ただ、評価や報酬を決定する基準が社員に対して曖昧では意味がありません。私はスタッフに対して「みんなの給料を上げたいし、目標達成したら社員旅行にも行こう。そのためにはこれだけの利益が必要になるから、みんなで頑張ろう」と宣言するようにしています。つまり、目標・評価・報酬の連動性や透明性が重要だということですね。

実はこの考え方は、スポーツという産業にいるからこそ私が尚更に重視していること。私が千葉ジェッツの社長に就任した当時、スタッフに言われた一言に大きなショックを受けたんです。それは「好きな仕事ができるのだから、給料にはあまり期待していません」という言葉でした。

―「好きな仕事ができる」のは幸せな状態とも思えますが、島田さんは何を問題に感じたのですか?

島田さん:もちろん、自分の仕事が好きでやりがいを感じていること自体は素晴らしいことだと思います。でも、「好きだから給料が低くても良い」という考えは健全ではありません。個人が成果を生み出し、その積み重ねが会社の価値を大きくして、個人の報酬に還元され、それが次の仕事の原動力となって…という循環が成り立たなくなります。「このままでは勝てる組織になれない」と感じたことを鮮明に覚えていますね。

例えば「好き」は生産性も低くします。好きだから正当性のない長時間労働も厭わなくなりがちだからです。短時間で成果を上げることは、企業にとっても社員にとっても意味のあることなのに、時間あたりの仕事の価値を低くしてしまっている状態とも言えますよね。

このように「好きすぎて他のことを犠牲にできる状態」は、経営者にとっても社員にとっても正しい判断ができなくなる危険性があるのではないでしょうか。

スポーツを仕事にしている人たちは、もともと好きで働いている人たちが非常に多いですから、これは千葉ジェッツだけの話ではないと思いました。だからこそ、このマインドを変革できたら業界内での大きな競争優位になるのではないかと考えたんです。

「誰のための経営か」。過去に大失敗も経験しているから分かること

―千葉ジェッツの経営再建を通してスポーツビジネス全体の「好きに甘えている」ような労働環境を垣間見たことが、今回「B.LEAGUE」のヴァイスチェアマンを引き受けられた理由でもあるのですか?

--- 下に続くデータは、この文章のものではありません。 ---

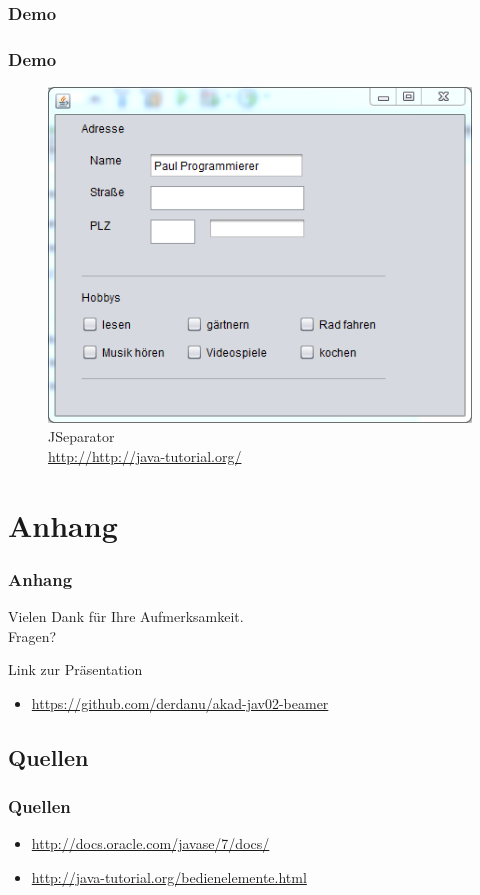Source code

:\documentclass[xcolor=dvipsnames]{beamer}
\begin{document}
\subsubsection{Demo}
\begin{frame}
  \frametitle{Demo}
	\begin{figure}
		\includegraphics[scale=0.6]{images/jseparator.PNG}
		\caption{JSeparator \\ \tiny{\textcolor{gray}{\url{http://http://java-tutorial.org/}}}}
		\end{figure}
\end{frame}

\section{Anhang}
\begin{frame}
  \frametitle{Anhang} %
	\begin{block}{}	
		\begin{center}
			Vielen Dank für Ihre Aufmerksamkeit. \\
			Fragen?
		\end{center}	
	\end{block}
	\begin{block}{Link zur Präsentation}	
		\begin{itemize}
			\item \url{https://github.com/derdanu/akad-jav02-beamer}
		\end{itemize}
	\end{block}
\end{frame}

\subsection{Quellen}
\begin{frame} %
  \frametitle{Quellen} %
 	\begin{itemize}
		\item \url{http://docs.oracle.com/javase/7/docs/}	
		\item \url{http://java-tutorial.org/bedienelemente.html}
	\end{itemize}
\end{frame}
\end{document}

島田さん:確かにそれも理由の一つです。私のヴァイスチェアマンとしての目標は、「バスケットボール界全体の経営を良くすること」。プロスポーツを健全・持続的に発展可能なビジネスにしていきたいのです。

日本のバスケットボールチームは、ビッグスポンサーがついていないところがほとんどで、経営者もスタッフもバスケットボールを愛しているからこそ必死で運営しています。でも、「好きだから」だけでは観客を増やすことにしても、選手を強化することにしても、適切な投資ができません。それでは事業として継続できず、彼らの居場所を奪うことにも繋がってしまいます。私はこの状態を改善することで、バスケットボール界に貢献していきたいと考えていますね。

―島田さんは、千葉ジェッツ以前にもいくつかの会社経営を手掛けていらっしゃいますよね。やはりその経験が、今の考え方のもととなっているのでしょうか。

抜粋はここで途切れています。